(Collected data)
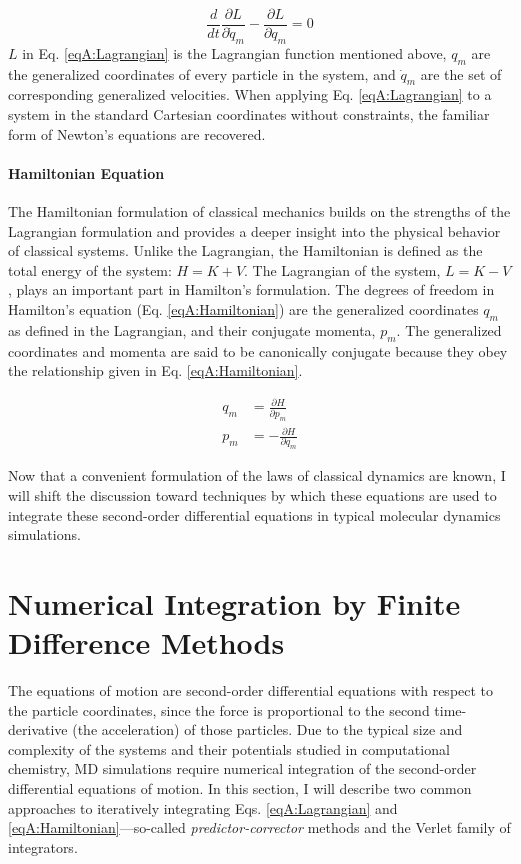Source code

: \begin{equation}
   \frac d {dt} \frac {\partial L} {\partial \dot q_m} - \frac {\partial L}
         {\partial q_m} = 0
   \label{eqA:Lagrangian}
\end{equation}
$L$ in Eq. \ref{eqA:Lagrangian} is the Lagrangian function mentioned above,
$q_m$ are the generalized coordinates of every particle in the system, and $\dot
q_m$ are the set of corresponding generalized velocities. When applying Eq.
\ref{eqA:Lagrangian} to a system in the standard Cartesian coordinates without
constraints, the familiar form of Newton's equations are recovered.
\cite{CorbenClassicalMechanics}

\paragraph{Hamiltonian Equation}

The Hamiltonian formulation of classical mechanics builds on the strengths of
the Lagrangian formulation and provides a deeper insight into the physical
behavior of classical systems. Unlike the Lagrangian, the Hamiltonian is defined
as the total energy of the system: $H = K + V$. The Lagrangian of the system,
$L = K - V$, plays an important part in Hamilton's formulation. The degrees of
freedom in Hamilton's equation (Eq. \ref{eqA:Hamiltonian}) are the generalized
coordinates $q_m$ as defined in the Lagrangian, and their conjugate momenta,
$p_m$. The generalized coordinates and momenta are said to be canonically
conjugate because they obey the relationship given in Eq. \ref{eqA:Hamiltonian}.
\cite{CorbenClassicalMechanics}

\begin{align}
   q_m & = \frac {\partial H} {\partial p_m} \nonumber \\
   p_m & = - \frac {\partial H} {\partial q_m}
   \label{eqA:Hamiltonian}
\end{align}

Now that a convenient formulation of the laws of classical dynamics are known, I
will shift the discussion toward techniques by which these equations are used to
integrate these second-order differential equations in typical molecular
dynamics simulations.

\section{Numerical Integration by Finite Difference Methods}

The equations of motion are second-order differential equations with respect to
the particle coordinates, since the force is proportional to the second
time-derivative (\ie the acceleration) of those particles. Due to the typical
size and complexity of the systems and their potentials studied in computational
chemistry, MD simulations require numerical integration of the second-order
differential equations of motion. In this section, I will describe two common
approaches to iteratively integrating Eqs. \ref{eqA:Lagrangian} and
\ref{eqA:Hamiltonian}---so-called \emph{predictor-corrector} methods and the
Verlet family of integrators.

- [Problem description]:
Could you filter the entries above for lines holding the string "second" and copy them?

- [Answer box]:
integrate these second-order differential equations in typical molecular
The equations of motion are second-order differential equations with respect to
the particle coordinates, since the force is proportional to the second
chemistry, MD simulations require numerical integration of the second-order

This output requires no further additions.